* [Problem to solve]
In the data below, find the line containing "task to completion"; reproduce that line and all subsequent lines exactly, and nothing else.

···

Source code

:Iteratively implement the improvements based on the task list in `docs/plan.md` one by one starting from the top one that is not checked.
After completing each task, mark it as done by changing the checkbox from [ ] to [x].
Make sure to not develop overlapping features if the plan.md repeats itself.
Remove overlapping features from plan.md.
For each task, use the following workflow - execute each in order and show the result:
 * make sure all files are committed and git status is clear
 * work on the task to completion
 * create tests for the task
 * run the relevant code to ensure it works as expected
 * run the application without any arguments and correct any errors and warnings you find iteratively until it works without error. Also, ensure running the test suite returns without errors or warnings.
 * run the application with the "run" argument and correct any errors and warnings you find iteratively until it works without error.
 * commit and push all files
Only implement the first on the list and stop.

···

* [Response to the task]
 * work on the task to completion
 * create tests for the task
 * run the relevant code to ensure it works as expected
 * run the application without any arguments and correct any errors and warnings you find iteratively until it works without error. Also, ensure running the test suite returns without errors or warnings.
 * run the application with the "run" argument and correct any errors and warnings you find iteratively until it works without error.
 * commit and push all files
Only implement the first on the list and stop.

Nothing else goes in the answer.